Where to stay: If you’ve based yourself in Adelaide and are up for a nine-hour drive to Lake MacDonnell, Sequoia Lodge is a luxurious getaway in the Adelaide Hills. Otherwise, Camel Beach House is a private, standalone hideaway two-hours drive away. For Lake Hillier, base yourself in Esperance, where you’ll find pared-back yet comfortable accommodation at Esperance Chalet Village.
Swap Tulum’s Cenotes for Mount Gambier’s Sunken Gardens
Mexico’s ancient cenotes were formed with the collapse of limestone, and were often frequented by the Maya peoples who used them as a groundwater supply. On South Australia’s limestone coast, you will find the Umpherston Sinkhole at Mount Gambier. Also known as The Sunken Garden, it is a lush spot for a picnic.

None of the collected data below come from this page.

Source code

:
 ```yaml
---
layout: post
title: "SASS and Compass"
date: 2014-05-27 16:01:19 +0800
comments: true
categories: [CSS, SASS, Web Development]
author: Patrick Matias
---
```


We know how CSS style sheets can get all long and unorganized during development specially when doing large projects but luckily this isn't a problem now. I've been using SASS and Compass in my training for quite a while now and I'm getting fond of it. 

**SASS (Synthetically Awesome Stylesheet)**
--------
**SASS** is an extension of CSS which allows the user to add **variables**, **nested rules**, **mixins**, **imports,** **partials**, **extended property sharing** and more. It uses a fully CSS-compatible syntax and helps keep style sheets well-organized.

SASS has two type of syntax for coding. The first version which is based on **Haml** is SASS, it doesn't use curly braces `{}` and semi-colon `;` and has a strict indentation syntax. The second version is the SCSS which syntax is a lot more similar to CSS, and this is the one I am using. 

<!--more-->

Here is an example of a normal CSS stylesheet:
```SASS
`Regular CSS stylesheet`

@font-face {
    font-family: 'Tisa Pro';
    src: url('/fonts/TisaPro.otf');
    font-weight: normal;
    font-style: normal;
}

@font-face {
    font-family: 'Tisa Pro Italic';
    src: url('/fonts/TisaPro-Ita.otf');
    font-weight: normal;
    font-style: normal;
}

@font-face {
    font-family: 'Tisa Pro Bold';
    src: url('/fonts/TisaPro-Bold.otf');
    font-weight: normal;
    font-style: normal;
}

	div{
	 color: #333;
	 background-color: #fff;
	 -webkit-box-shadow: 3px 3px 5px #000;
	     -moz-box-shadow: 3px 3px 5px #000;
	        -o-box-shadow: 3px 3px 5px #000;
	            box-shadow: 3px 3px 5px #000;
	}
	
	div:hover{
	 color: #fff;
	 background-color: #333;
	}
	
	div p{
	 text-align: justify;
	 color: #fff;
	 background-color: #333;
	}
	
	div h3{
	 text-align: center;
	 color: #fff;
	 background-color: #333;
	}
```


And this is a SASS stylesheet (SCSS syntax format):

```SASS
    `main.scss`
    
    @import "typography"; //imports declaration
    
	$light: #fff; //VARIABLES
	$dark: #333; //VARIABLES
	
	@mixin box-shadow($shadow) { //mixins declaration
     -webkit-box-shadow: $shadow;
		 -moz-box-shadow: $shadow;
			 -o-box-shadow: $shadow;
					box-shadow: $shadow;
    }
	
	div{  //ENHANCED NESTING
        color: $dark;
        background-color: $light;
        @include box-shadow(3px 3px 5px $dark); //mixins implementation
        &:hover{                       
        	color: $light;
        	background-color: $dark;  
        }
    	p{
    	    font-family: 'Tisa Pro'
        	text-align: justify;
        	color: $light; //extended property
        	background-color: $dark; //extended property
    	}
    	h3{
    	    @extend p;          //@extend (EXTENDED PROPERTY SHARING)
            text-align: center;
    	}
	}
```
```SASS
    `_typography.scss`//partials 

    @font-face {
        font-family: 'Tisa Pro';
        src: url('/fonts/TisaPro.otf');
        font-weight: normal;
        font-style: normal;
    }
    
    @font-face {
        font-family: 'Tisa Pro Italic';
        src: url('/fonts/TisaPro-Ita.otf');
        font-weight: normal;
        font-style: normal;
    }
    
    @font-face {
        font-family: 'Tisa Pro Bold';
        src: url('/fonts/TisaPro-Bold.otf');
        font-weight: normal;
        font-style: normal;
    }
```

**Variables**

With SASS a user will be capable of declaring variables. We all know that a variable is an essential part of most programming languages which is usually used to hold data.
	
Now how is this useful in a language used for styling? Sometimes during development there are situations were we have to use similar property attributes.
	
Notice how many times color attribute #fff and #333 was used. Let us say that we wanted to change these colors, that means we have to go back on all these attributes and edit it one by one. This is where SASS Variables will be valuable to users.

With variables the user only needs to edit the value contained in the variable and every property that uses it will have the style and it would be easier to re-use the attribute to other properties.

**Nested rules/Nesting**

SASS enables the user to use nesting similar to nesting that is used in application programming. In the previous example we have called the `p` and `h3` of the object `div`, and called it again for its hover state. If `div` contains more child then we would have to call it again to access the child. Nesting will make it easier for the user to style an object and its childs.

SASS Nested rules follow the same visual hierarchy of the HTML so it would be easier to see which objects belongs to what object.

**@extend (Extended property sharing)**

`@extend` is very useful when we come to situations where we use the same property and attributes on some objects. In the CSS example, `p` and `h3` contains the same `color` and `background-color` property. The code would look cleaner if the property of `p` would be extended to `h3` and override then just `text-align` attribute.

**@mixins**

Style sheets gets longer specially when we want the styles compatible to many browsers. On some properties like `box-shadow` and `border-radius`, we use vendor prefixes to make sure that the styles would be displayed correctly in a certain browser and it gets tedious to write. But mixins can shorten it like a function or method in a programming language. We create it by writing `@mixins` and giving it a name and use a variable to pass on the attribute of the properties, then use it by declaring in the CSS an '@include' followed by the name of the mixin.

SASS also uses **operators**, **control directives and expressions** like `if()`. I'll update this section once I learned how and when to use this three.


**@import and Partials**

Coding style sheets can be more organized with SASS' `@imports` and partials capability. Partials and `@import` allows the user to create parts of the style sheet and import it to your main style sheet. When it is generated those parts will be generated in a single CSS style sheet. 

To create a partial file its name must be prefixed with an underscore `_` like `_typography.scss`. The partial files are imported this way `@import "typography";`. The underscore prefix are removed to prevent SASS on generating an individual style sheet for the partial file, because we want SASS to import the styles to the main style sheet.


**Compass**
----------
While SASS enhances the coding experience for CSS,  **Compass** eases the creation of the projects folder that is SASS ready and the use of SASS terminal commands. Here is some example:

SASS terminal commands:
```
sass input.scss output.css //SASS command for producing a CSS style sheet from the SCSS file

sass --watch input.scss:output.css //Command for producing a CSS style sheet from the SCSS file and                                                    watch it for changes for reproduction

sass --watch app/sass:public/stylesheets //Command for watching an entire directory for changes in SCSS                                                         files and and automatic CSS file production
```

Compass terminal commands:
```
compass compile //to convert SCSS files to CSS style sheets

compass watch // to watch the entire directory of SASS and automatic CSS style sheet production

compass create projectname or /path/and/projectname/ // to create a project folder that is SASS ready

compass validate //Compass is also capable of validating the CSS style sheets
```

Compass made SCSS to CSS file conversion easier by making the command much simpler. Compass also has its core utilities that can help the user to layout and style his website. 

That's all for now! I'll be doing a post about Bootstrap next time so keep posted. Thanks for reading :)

For avid divers, the Kilsby Sinkhole and Hell’s Hole offer unique diving in their deep blue water.
Where to stay: The sites are a four-or-so-hour drive from Adelaide or Melbourne. If staying overnight, we suggest a nearby winery, such as the Villa among the vines at Highbank.
Swap Africa’s Victoria Falls for the Horizontal Waterfalls
The work of some of the world’s largest tidal movements, the Horizontal Waterfalls in the Kimberley region are as beautiful as they are invigorating. Found at both Talbot Bay and in the Buccaneer Archipelago, you can view the falls on a scenic flight or thrilling boat ride, which depart from Broome. Described by David Attenborough as “Australia’s most unusual natural wonder”, they’re something you must see to believe.
Where to stay: Broome boasts several resorts, but if you are after something more at-one with nature, the nearby Eco Beach Resort offers idyllic villas and glamping spots.